Buttigieg’s enthusiasm for appearing on the conservative network—which has, throughout the Trump presidency, often appeared to be almost an arm of the White House communications team—hasn’t been shared by many other Democrats.
Liberal watchdogs like Media Matters have sought to actively dissuade Democrats from appearing on the network, arguing that such interviews legitimize Fox News, which they said should be treated like an informal arm of the Republican Party. Sen. Elizabeth Warren notably embraced this view, making the network—which she deemed a “hate-for-profit racket”—a regular punching bag in campaign speeches, and using her opposition to appearing on the network as a tool to build her virtual email list.
Still, critics on the left aren’t the only ones who haven’t taken kindly to Buttigieg’s past appearances on Fox News.
During the Democratic presidential primaries last year, Trump complained about the airtime Buttigieg had received on the network, and lamented the praise anchor Chris Wallace had for the mayor’s background.

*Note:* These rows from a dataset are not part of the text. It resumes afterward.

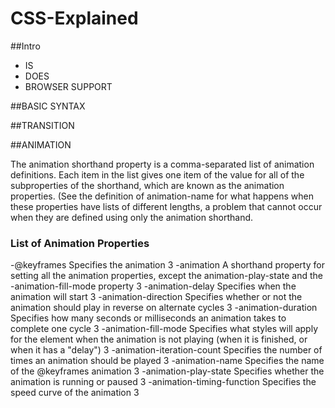 # CSS-Explained
##Intro
- IS
- DOES
- BROWSER SUPPORT

##BASIC SYNTAX

##TRANSITION

##ANIMATION

The animation shorthand property is a comma-separated list of animation definitions. Each item in the list gives one item of the value for all of the subproperties of the shorthand, which are known as the animation properties. (See the definition of animation-name for what happens when these properties have lists of different lengths, a problem that cannot occur when they are defined using only the animation shorthand.

### List of Animation Properties

-@keyframes	Specifies the animation	3
-animation	A shorthand property for setting all the animation properties, except the animation-play-state and the -animation-fill-mode property	3
-animation-delay	Specifies when the animation will start	3
-animation-direction	Specifies whether or not the animation should play in reverse on alternate cycles	3
-animation-duration	Specifies how many seconds or milliseconds an animation takes to complete one cycle	3
-animation-fill-mode	Specifies what styles will apply for the element when the animation is not playing (when it is  finished, or when it has a "delay")	3
-animation-iteration-count	Specifies the number of times an animation should be played	3
-animation-name	Specifies the name of the @keyframes animation	3
-animation-play-state	Specifies whether the animation is running or paused	3
-animation-timing-function	Specifies the speed curve of the animation	3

“Hard to believe that @FoxNews is wasting airtime on Mayor Pete, as Chris Wallace likes to call him. Fox is moving more and more to the losing (wrong) side in covering the Dems. They got dumped from the Democrats boring debates, and they just want in,” he wrote in one such Twitter tirade.
“They forgot the people who got them there. Chris Wallace said, ‘I actually think, whether you like his opinions or not, that Mayor Pete has a lot of substance...fascinating biography.’ Gee, he never speaks well of me - I like Mike Wallace better...and Alfred E. Newman will never be President!”